Data visualization is changing behavior on the popular bookmarking site.

  • Monday, July 23, 2007
  • By John Borland

Stick figures enter buildings that grow a notch taller with each visit. Blocks fall from the sky into stacks. Dots cluster one by one around larger circles on the computer screen, looking like cells on a microscope's slide.

These varied images are different attempts to visually illustrate the flow of reader activity at Digg.com, the popular news site that lets readers post links to headlines elsewhere online and rank them by voting on their popularity. Ordinarily a text-based list of stories, Digg and its Digg Labs project are increasingly experimenting with these alternative interfaces, hoping to find new ways to browse through the site's bewilderingly rapid stream of content.

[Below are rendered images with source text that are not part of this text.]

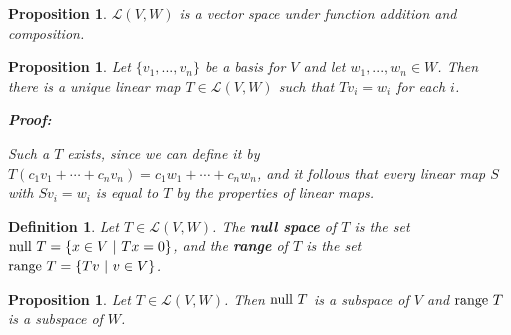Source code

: \documentclass{article}
\theoremstyle{colontheorem}
\newtheorem{proposition}[theorem]{Proposition}
\newtheorem{definition}[theorem]{Definition}
\newcommand{\Null}{\textnormal{null }}
\newcommand{\Range}{\textnormal{range }}
\newenvironment{Proposition}
{
	\begin{mdframed}[backgroundcolor=TheoremOrange!10]
	\begin{proposition}
}
{
	\end{proposition}
	\end{mdframed}
	
	\vspace{.15in}
}
\newenvironment{Def}
{
	\begin{mdframed}[backgroundcolor=DefGreen!10]
	\begin{definition}
}
{
	\end{definition}
	\end{mdframed}
	
	\vspace{.15in}
}
\newenvironment{Proof}
{
	\begin{mdframed}[backgroundcolor=ProofPurple!10]
	\textbf{Proof:}%
}
{
	\end{mdframed}
	
	\vspace{.085in}
}
\begin{document}
\begin{Proposition}
	
	$\mathcal{L}(V, W)$ is a vector space under function addition and composition.
	
\end{Proposition}



\begin{Proposition}
	
	Let $\{v_1, ..., v_n\}$ be a basis for $V$ and let $w_1, ..., w_n \in W$. Then there is a unique linear map $T \in \mathcal{L}(V,W)$ such that $Tv_i = w_i$ for each $i$.
	
	\begin{Proof}
		Such a $T$ exists, since we can define it by $T(c_1 v_1 + \cdots + c_n v_n) = c_1 w_1 + \cdots + c_n w_n$, and it follows that every linear map $S$ with $Sv_i = w_i$ is equal to $T$ by the properties of linear maps.
		
	\end{Proof}
	
\end{Proposition}



\begin{Def}
	
	Let $T \in \mathcal{L}(V,W)$. The \textbf{null space} of $T$ is the set $\Null T = \{x \in V\ |\ Tx = 0\}$, and the \textbf{range} of $T$ is the set $\Range T = \{Tv\ |\ v \in V\}$.
	
\end{Def}



\begin{Proposition}
	
	Let $T \in \mathcal{L}(V,W)$. Then $\Null T$ is a subspace of $V$ and $\Range T$ is a subspace of $W$.
	
\end{Proposition}
\end{document}

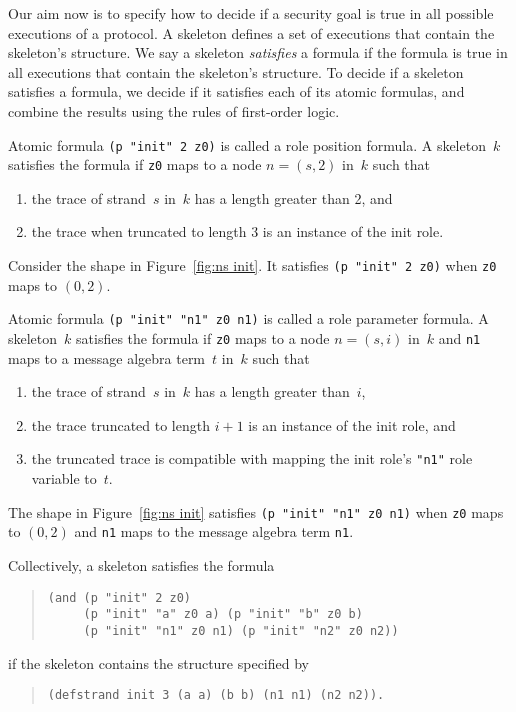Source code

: \documentclass[12pt]{article}
\begin{document}
Our aim now is to specify how to decide if a security goal is true in
all possible executions of a protocol.  A skeleton defines a set of
executions that contain the skeleton's structure.  We say a skeleton
\emph{satisfies} a formula if the formula is true in all executions
that contain the skeleton's structure.  To decide if a skeleton
satisfies a formula, we decide if it satisfies each of its atomic
formulas, and combine the results using the rules of first-order
logic.

Atomic formula \texttt{(p "init" 2 z0)} is called a role position
formula.  A skeleton~$k$ satisfies the formula if \texttt{z0} maps to
a node $n=(s,2)$ in~$k$ such that
\begin{enumerate}
\item the trace of strand~$s$ in~$k$ has a length greater than 2, and
\item the trace when truncated to length 3 is an instance of the init
  role.
\end{enumerate}
Consider the shape in Figure~\ref{fig:ns init}.  It satisfies
\texttt{(p "init" 2 z0)} when \texttt{z0} maps to $(0,2)$.

Atomic formula \texttt{(p "init" "n1" z0 n1)} is called a role
parameter formula.  A skeleton~$k$ satisfies the formula if
\texttt{z0} maps to a node $n=(s,i)$ in~$k$ and \texttt{n1} maps to a
message algebra term~$t$ in~$k$ such that
\begin{enumerate}
\item the trace of strand~$s$ in~$k$ has a length greater than~$i$,
\item the trace truncated to length $i+1$ is an instance of the
  init role, and
\item the truncated trace is compatible with mapping the init role's
  \texttt{"n1"} role variable to~$t$.
\end{enumerate}
The shape in Figure~\ref{fig:ns init} satisfies \texttt{(p "init" "n1"
  z0 n1)} when \texttt{z0} maps to $(0,2)$ and \texttt{n1} maps to the
message algebra term \texttt{n1}.

Collectively, a skeleton satisfies the formula
\begin{quote}
\begin{verbatim}
(and (p "init" 2 z0)
     (p "init" "a" z0 a) (p "init" "b" z0 b)
     (p "init" "n1" z0 n1) (p "init" "n2" z0 n2))
\end{verbatim}
\end{quote}
if the skeleton contains the structure specified by
\begin{quote}
\begin{verbatim}
(defstrand init 3 (a a) (b b) (n1 n1) (n2 n2)).
\end{verbatim}
\end{quote}
\end{document}
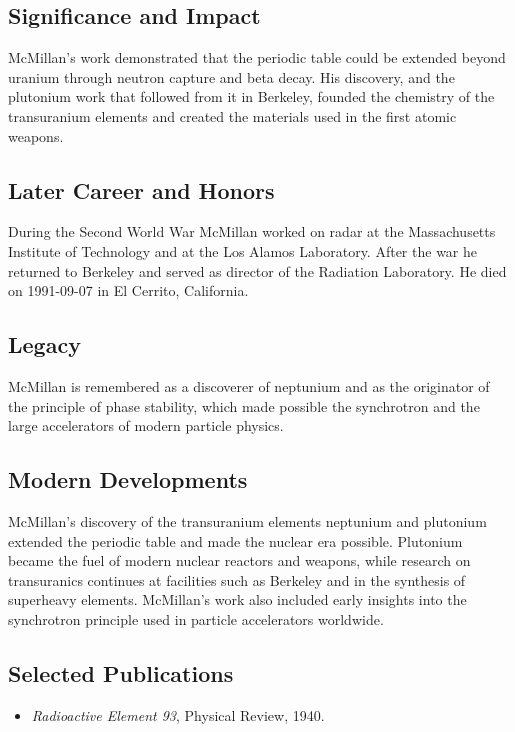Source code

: \subsection*{Significance and Impact}

McMillan's work demonstrated that the periodic table could be extended beyond uranium through neutron capture and beta decay. His discovery, and the plutonium work that followed from it in Berkeley, founded the chemistry of the transuranium elements and created the materials used in the first atomic weapons.

\subsection*{Later Career and Honors}

During the Second World War McMillan worked on radar at the Massachusetts Institute of Technology and at the Los Alamos Laboratory. After the war he returned to Berkeley and served as director of the Radiation Laboratory. He died on 1991-09-07 in El Cerrito, California.

\subsection*{Legacy}

McMillan is remembered as a discoverer of neptunium and as the originator of the principle of phase stability, which made possible the synchrotron and the large accelerators of modern particle physics.

\subsection*{Modern Developments}

McMillan's discovery of the transuranium elements neptunium and plutonium extended the periodic table and made the nuclear era possible. Plutonium became the fuel of modern nuclear reactors and weapons, while research on transuranics continues at facilities such as Berkeley and in the synthesis of superheavy elements. McMillan's work also included early insights into the synchrotron principle used in particle accelerators worldwide.

\subsection*{Selected Publications}

\begin{itemize}

\item \emph{Radioactive Element 93}, Physical Review, 1940.

\end{itemize}

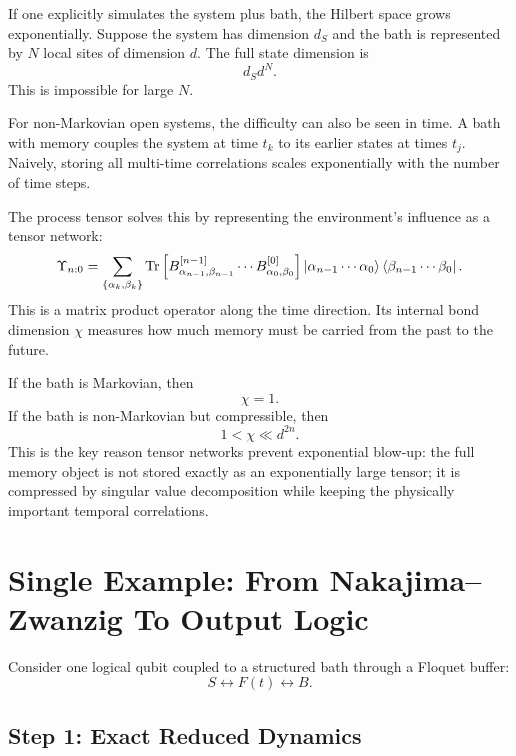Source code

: \documentclass[11pt]{article}
\begin{document}
If one explicitly simulates the system plus bath, the Hilbert space grows exponentially.  Suppose
the system has dimension $d_S$ and the bath is represented by $N$ local sites of dimension $d$.
The full state dimension is
\begin{equation}
    d_S d^N.
\end{equation}
This is impossible for large $N$.

For non-Markovian open systems, the difficulty can also be seen in time.  A bath with memory
couples the system at time $t_k$ to its earlier states at times $t_j$.  Naively, storing all multi-time
correlations scales exponentially with the number of time steps.

The process tensor solves this by representing the environment's influence as a tensor network:
\begin{equation}
    \Upsilon_{n:0}
    =
    \sum_{\{\alpha_k,\beta_k\}}
    \Tr\left[
        B^{[n-1]}_{\alpha_{n-1},\beta_{n-1}}
        \cdots
        B^{[0]}_{\alpha_0,\beta_0}
    \right]
    \ket{\alpha_{n-1}\cdots\alpha_0}
    \bra{\beta_{n-1}\cdots\beta_0}.
\end{equation}
This is a matrix product operator along the time direction.  Its internal bond dimension
$\chi$ measures how much memory must be carried from the past to the future.

If the bath is Markovian, then
\begin{equation}
    \chi = 1.
\end{equation}
If the bath is non-Markovian but compressible, then
\begin{equation}
    1 < \chi \ll d^{2n}.
\end{equation}
This is the key reason tensor networks prevent exponential blow-up: the full memory object
is not stored exactly as an exponentially large tensor; it is compressed by singular value
decomposition while keeping the physically important temporal correlations.

\section{Single Example: From Nakajima--Zwanzig To Output Logic}

Consider one logical qubit coupled to a structured bath through a Floquet buffer:
\begin{equation}
    S \longleftrightarrow F(t) \longleftrightarrow B.
\end{equation}

\subsection*{Step 1: Exact Reduced Dynamics}
\end{document}
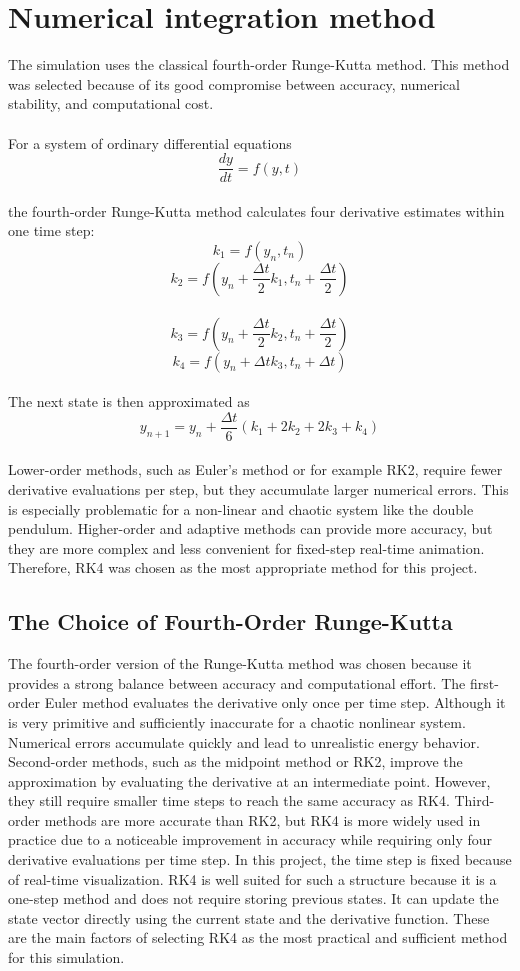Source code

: \documentclass[12pt,a4paper]{article}
\begin{document}
\section{Numerical integration method}

The simulation uses the classical fourth-order Runge-Kutta method. This method was selected because of its good compromise between accuracy, numerical stability, and computational cost.
\\\\
For a system of ordinary differential equations
\[\frac{dy}{dt}=f(y, t)\]\\
the fourth-order Runge-Kutta method calculates four derivative estimates within one time step:
\[k_1 = f(y_n, t_n)\]
\[k_2 = f\left(y_n + \frac{\Delta t}{2}k_1, t_n + \frac{\Delta t}{2}\right)\]\
\[k_3 = f\left(y_n + \frac{\Delta t}{2}k_2, t_n + \frac{\Delta t}{2}\right)\]
\[k_4 = f\left(y_n + \Delta t k_3, t_n + \Delta t\right)\]\\
The next state is then approximated as
\[y_{n+1}=y_n+\frac{\Delta t}{6}\left(k_1+2k_2+2k_3+k_4\right)\]\\
Lower-order methods, such as Euler's method or for example RK2, require fewer derivative evaluations per step, but they accumulate larger numerical errors. This is especially problematic for a non-linear and chaotic system like the double pendulum. Higher-order and adaptive methods can provide more accuracy, but they are more complex and less convenient for fixed-step real-time animation. Therefore, RK4 was chosen as the most appropriate method for this project.

\subsection{The Choice of Fourth-Order Runge-Kutta}

The fourth-order version of the Runge-Kutta method was chosen because it provides a strong balance between accuracy and computational effort. The first-order Euler method evaluates the derivative only once per time step. Although it is very primitive and sufficiently inaccurate for a chaotic nonlinear system. Numerical errors accumulate quickly and lead to unrealistic energy behavior. Second-order methods, such as the midpoint method or RK2, improve the approximation by evaluating the derivative at an intermediate point. However, they still require smaller time steps to reach the same accuracy as RK4. Third-order methods are more accurate than RK2, but RK4 is more widely used in practice due to a noticeable improvement in accuracy while requiring only four derivative evaluations per time step. In this project, the time step is fixed because of real-time visualization. RK4 is well suited for such a structure because it is a one-step method and does not require storing previous states. It can update the state vector directly using the current state and the derivative function. These are the main factors of selecting RK4 as the most practical and sufficient method for this simulation.
\end{document}
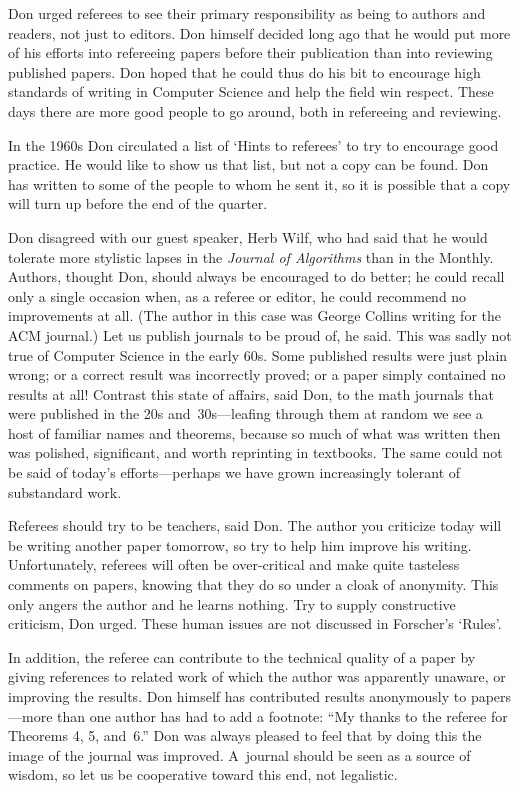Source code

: Don urged referees to see their primary responsibility as being to
authors and readers, not just to editors. Don himself decided long ago
that he would put more of his efforts into refereeing papers before
their publication than into reviewing published papers. Don hoped that
he could thus do his bit to encourage high standards of writing in
Computer Science and help the field win respect. These days there are
more good people to go around, both in refereeing and reviewing.

In the 1960s Don circulated a list of `Hints to referees' to try to
encourage good practice. He would like to show us that list, but not a copy
can be found. Don has written to some of the people to whom he sent
it, so it is possible that a copy will turn up before the end of the
quarter.

Don disagreed with our guest speaker, Herb Wilf, who had said that he
would tolerate more stylistic lapses in the {\sl Journal of Algorithms\/} than
in the {\sc Monthly}. Authors, thought Don, should always be
encouraged to do better; he could recall only a single occasion when,
as a referee or editor,
 he could recommend no improvements at all. (The author in
this case was George Collins writing for the ACM journal.) Let us
publish journals to be proud of, he said. This was sadly not true of
Computer Science in the early 60s. Some published results were just
plain wrong; or a correct result was incorrectly proved; or a paper
simply contained no results at all! Contrast this state of affairs,
said Don, to the math journals that were published in the 20s and~30s---leafing
 through them at random we see a host of familiar names
and theorems, because so much of what was written then was polished,
significant, and worth reprinting in textbooks. The same could not be
said of today's efforts---perhaps we have grown increasingly tolerant
of substandard work.

Referees should try to be teachers, said Don. The author you criticize
today will be writing another paper tomorrow, so try to help him
improve his writing. Unfortunately, referees will often be
over-critical and make quite tasteless comments on papers, knowing
that they do so under a cloak of anonymity. This only angers the
author and he learns nothing. Try to supply constructive criticism,
Don urged. These human issues are not discussed in Forscher's `Rules'.

In addition, the referee can contribute to the technical quality of a
paper by giving references to related work of which the author was
apparently unaware, or improving the results.
 Don himself has contributed results anonymously
to papers---more
than one author has had to add a footnote: ``My thanks to the
referee for Theorems 4, 5, and~6.'' Don was always pleased to feel
that by doing this the image of the journal was improved. A~journal
should be seen as a source of wisdom, so let us be cooperative toward
this end, not legalistic.

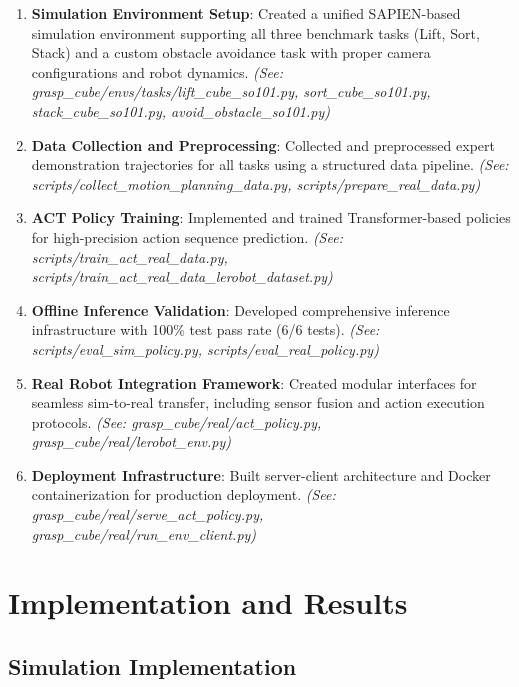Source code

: \documentclass[10pt]{article} %
\begin{document}
\begin{enumerate}
    \item \textbf{Simulation Environment Setup}: Created a unified SAPIEN-based simulation environment supporting all three benchmark tasks (Lift, Sort, Stack) and a custom obstacle avoidance task with proper camera configurations and robot dynamics. \textit{(See: grasp\_cube/envs/tasks/lift\_cube\_so101.py, sort\_cube\_so101.py, stack\_cube\_so101.py, avoid\_obstacle\_so101.py)}
    \item \textbf{Data Collection and Preprocessing}: Collected and preprocessed expert demonstration trajectories for all tasks using a structured data pipeline. \textit{(See: scripts/collect\_motion\_planning\_data.py, scripts/prepare\_real\_data.py)}
    \item \textbf{ACT Policy Training}: Implemented and trained Transformer-based policies \\
    for high-precision action sequence prediction. \textit{(See: scripts/train\_act\_real\_data.py, \\
    scripts/train\_act\_real\_data\_lerobot\_dataset.py)}
    \item \textbf{Offline Inference Validation}: Developed comprehensive inference infrastructure with 100\% test pass rate (6/6 tests). \textit{(See: scripts/eval\_sim\_policy.py, scripts/eval\_real\_policy.py)}
    \item \textbf{Real Robot Integration Framework}: Created modular interfaces for seamless sim-to-real transfer, including sensor fusion and action execution protocols. \textit{(See: grasp\_cube/real/act\_policy.py, grasp\_cube/real/lerobot\_env.py)}
    \item \textbf{Deployment Infrastructure}: Built server-client architecture and Docker \\
    containerization for production deployment. \textit{(See: grasp\_cube/real/serve\_act\_policy.py, \\
    grasp\_cube/real/run\_env\_client.py)}
\end{enumerate}

\section{Implementation and Results}

\subsection{Simulation Implementation}
\end{document}
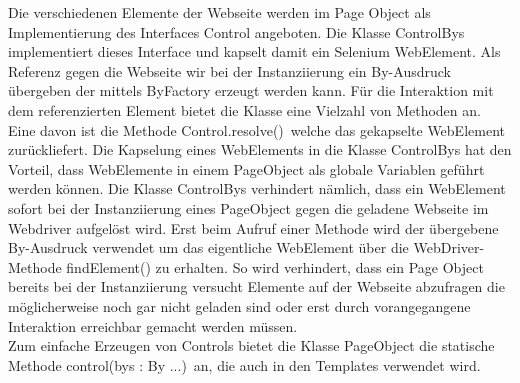 Die verschiedenen Elemente der Webseite werden im Page Object als Implementierung des Interfaces Control angeboten.
Die Klasse ControlBys implementiert dieses Interface und kapselt damit ein Selenium WebElement. Als Referenz gegen die Webseite wir bei der Instanziierung ein By-Ausdruck übergeben der mittels ByFactory erzeugt werden kann.
Für die Interaktion mit dem referenzierten Element bietet die Klasse eine Vielzahl von Methoden an. Eine davon ist die Methode \grq Control.resolve()\grq\
welche das gekapselte WebElement zurückliefert.
Die Kapselung eines WebElements in die Klasse ControlBys hat den Vorteil, dass WebElemente in einem PageObject als globale Variablen geführt werden können.
Die Klasse ControlBys verhindert nämlich, dass ein WebElement sofort bei der Instanziierung eines PageObject gegen die geladene Webseite im Webdriver aufgelöst wird. Erst beim Aufruf einer Methode wird der übergebene By-Ausdruck verwendet um das eigentliche WebElement über die WebDriver-Methode findElement() zu erhalten.
So wird verhindert, dass ein Page Object bereits bei der Instanziierung versucht Elemente auf der Webseite abzufragen die möglicherweise noch gar nicht geladen sind oder erst durch vorangegangene Interaktion erreichbar gemacht werden müssen.\\ Zum einfache Erzeugen von Controls bietet die Klasse PageObject die statische Methode \grq control(bys : By ...)\grq\ an, die auch in den Templates verwendet wird.


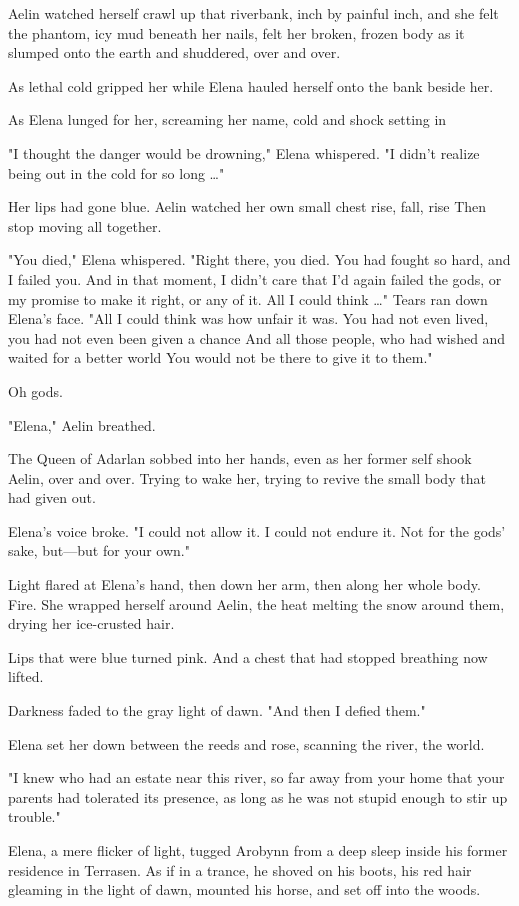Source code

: Aelin watched herself crawl up that riverbank, inch by painful inch, and she felt the phantom, icy mud beneath her nails, felt her broken, frozen body as it slumped onto the earth and shuddered, over and over.

As lethal cold gripped her while Elena hauled herself onto the bank beside her.

As Elena lunged for her, screaming her name, cold and shock setting in


"I thought the danger would be drowning," Elena whispered. "I didn't realize being out in the cold for so long \ldots"

Her lips had gone blue. Aelin watched her own small chest rise, fall, rise  Then stop moving all together.

"You died," Elena whispered. "Right there, you died. You had fought so hard, and I failed you. And in that moment, I didn't care that I'd again failed the gods, or my promise to make it right, or any of it. All I could think \ldots" Tears ran down Elena's face. "All I could think was how unfair it was. You had not even lived, you had not even been given a chance  And all those people, who had wished and waited for a better world  You would not be there to give it to them."

Oh gods.

"Elena," Aelin breathed.

The Queen of Adarlan sobbed into her hands, even as her former self shook Aelin, over and over. Trying to wake her, trying to revive the small body that had given out.

Elena's voice broke. "I could not allow it. I could not endure it. Not for the gods' sake, but---but for your own."

Light flared at Elena's hand, then down her arm, then along her whole body. Fire. She wrapped herself around Aelin, the heat melting the snow around them, drying her ice-crusted hair.

Lips that were blue turned pink. And a chest that had stopped breathing now lifted.

Darkness faded to the gray light of dawn. "And then I defied them."

Elena set her down between the reeds and rose, scanning the river, the world.

"I knew who had an estate near this river, so far away from your home that your parents had tolerated its presence, as long as he was not stupid enough to stir up trouble."

Elena, a mere flicker of light, tugged Arobynn from a deep sleep inside his former residence in Terrasen. As if in a trance, he shoved on his boots, his red hair gleaming in the light of dawn, mounted his horse, and set off into the woods.

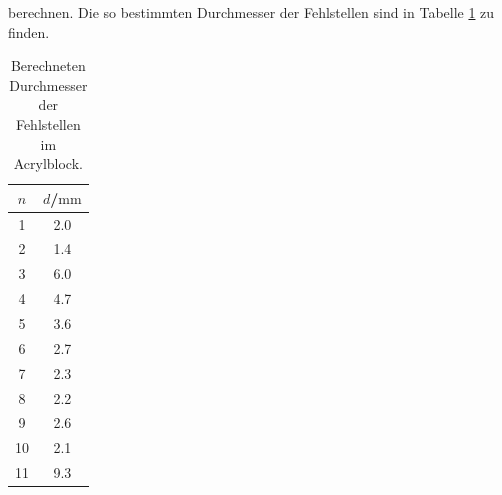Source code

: berechnen.
Die so bestimmten Durchmesser der Fehlstellen sind in Tabelle \ref{tab:durchfehl} zu finden.
\begin{table}
  \centering
	\caption{Berechneten Durchmesser der Fehlstellen im Acrylblock.}
	\label{tab:durchfehl}
	\begin{tabular}{cc}
		\toprule
		$n$ & $d$/$\si{\milli\meter}$ \\
		\midrule
		1 & 2.0 \\
		2 & 1.4 \\
		3 & 6.0 \\
		4 & 4.7 \\
		5 & 3.6 \\
		6 & 2.7 \\
		7 & 2.3 \\
		8 & 2.2 \\
		9 & 2.6 \\
		10 & 2.1 \\
		11 & 9.3 \\
		\bottomrule
	\end{tabular}
\end{table}

\FloatBarrier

Digg Labs, which celebrates its one-year anniversary this week, has provided one of the Web's most prominent experiments with data visualization, a young discipline that mixes graphic design and statistical analysis in attempts to represent information with pictures instead of raw data.

The Digg Labs tools, created by San Francisco firm Stamen Design with input from Digg, have drawn decidedly mixed reviews: they're lauded by some as simple and useful, criticized by others as fascinating but confusing. But either way, the tools have kept the popular site in the vanguard of a trend that's changing the way Net users interact with online information.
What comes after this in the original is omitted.